Assigned task:
Return, from the listing below, every line that includes "faster".

Provided records:
────────────────────

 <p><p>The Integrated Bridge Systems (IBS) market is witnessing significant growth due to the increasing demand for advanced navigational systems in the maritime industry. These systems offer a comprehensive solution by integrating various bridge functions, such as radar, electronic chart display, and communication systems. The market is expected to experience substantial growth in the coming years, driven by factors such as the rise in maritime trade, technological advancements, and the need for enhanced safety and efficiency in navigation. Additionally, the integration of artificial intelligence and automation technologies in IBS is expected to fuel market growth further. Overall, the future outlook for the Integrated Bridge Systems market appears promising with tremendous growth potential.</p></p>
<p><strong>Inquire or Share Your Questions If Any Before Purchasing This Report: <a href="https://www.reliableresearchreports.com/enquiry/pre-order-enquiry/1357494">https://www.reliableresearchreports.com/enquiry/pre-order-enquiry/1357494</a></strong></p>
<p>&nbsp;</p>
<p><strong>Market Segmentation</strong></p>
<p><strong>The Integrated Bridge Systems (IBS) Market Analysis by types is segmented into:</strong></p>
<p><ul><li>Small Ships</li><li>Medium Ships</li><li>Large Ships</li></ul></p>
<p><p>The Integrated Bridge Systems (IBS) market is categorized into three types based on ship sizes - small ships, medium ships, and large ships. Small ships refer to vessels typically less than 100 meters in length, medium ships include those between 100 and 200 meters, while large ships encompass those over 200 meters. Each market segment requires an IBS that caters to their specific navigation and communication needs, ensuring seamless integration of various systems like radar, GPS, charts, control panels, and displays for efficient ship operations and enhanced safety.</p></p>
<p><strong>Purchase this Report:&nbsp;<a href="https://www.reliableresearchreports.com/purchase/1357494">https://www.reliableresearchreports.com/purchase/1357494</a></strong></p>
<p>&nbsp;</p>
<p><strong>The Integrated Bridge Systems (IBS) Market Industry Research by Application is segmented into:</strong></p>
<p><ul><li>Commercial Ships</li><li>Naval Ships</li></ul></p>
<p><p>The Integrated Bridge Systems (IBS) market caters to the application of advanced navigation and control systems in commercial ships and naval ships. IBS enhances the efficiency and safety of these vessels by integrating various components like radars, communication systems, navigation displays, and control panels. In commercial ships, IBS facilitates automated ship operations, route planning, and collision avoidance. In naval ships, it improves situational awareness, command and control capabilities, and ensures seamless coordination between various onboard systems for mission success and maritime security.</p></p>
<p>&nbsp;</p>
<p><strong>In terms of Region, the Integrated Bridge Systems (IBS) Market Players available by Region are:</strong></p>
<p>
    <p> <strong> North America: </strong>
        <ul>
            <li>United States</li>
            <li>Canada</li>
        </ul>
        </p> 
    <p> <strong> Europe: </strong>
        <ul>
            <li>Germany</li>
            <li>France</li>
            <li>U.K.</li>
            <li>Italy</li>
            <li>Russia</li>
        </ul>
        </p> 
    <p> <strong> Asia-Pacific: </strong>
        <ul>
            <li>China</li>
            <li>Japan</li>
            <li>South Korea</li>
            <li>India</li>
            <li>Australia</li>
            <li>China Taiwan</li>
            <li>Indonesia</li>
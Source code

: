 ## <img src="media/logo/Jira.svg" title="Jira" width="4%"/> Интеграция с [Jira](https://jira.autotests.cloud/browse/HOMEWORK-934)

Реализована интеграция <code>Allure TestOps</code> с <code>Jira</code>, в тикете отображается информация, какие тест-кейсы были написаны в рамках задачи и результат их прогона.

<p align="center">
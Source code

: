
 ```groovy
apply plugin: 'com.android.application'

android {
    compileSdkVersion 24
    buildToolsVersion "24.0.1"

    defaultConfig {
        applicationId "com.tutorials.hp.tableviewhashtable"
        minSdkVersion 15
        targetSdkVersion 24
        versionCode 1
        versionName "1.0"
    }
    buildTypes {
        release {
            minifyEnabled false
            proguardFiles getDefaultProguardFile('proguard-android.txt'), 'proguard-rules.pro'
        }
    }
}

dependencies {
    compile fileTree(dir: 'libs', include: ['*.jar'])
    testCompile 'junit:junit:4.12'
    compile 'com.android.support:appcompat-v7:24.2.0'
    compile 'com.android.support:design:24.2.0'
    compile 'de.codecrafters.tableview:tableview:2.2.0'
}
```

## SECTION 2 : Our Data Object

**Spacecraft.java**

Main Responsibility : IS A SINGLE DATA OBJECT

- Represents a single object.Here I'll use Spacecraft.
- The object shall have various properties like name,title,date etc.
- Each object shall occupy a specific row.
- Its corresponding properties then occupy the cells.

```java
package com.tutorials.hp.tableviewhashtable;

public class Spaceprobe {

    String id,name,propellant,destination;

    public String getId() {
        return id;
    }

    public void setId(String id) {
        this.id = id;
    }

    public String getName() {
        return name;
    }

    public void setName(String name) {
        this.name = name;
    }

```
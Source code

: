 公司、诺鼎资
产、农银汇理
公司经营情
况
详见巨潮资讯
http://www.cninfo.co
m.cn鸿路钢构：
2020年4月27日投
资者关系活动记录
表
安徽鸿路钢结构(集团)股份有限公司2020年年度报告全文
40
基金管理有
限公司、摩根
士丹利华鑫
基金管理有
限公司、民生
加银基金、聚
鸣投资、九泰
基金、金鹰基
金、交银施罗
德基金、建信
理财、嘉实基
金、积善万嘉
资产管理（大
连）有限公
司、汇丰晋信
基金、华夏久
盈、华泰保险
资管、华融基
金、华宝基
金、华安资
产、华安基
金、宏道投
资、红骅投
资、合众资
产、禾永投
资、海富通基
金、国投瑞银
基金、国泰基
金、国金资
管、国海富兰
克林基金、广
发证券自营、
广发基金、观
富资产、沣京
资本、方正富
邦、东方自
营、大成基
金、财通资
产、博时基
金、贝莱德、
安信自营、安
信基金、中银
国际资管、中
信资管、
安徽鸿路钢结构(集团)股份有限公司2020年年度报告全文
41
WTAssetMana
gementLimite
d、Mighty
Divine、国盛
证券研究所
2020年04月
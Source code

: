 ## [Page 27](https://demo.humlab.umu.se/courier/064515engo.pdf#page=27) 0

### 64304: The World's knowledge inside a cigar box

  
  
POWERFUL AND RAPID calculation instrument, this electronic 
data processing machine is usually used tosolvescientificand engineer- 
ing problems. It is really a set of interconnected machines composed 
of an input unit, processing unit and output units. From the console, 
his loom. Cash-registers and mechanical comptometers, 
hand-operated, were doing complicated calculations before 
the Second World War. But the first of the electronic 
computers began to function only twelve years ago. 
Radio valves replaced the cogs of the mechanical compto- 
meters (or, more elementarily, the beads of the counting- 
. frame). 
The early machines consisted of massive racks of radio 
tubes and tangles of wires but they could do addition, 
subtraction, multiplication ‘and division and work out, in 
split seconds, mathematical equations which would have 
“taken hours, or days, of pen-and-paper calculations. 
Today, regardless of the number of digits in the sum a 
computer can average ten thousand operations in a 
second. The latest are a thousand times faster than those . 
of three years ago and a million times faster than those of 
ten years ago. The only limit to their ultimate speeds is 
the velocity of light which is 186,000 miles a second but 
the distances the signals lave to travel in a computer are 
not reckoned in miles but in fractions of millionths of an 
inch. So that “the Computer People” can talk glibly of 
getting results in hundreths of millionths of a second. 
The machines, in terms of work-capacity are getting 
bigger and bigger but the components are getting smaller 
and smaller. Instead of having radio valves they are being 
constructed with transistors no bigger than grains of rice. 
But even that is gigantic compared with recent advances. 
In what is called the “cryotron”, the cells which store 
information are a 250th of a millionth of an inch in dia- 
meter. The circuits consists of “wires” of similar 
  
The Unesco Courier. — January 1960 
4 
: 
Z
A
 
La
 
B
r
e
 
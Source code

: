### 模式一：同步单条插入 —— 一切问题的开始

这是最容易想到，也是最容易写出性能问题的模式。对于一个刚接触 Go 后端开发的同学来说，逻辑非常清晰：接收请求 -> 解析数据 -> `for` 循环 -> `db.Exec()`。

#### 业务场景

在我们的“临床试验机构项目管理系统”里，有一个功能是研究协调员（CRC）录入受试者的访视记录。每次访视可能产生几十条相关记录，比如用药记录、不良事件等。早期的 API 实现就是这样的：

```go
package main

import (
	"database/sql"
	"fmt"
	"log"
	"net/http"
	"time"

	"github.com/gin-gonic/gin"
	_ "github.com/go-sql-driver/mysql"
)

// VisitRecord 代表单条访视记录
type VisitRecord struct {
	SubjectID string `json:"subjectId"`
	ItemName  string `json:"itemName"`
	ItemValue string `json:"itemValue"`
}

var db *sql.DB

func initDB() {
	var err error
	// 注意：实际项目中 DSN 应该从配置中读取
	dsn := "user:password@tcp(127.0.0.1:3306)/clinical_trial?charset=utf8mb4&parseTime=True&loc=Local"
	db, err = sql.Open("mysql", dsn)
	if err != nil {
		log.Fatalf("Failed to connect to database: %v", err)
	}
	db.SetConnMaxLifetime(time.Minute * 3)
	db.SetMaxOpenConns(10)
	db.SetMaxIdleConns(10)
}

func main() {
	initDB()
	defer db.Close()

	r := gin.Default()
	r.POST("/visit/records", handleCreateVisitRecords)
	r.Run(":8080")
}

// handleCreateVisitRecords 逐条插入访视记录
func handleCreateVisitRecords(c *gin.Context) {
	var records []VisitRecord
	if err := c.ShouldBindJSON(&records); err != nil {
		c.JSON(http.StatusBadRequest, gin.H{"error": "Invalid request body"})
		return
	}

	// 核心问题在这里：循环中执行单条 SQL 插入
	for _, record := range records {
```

────────────────────

Written solution:
second. The latest are a thousand times faster than those . 
of three years ago and a million times faster than those of 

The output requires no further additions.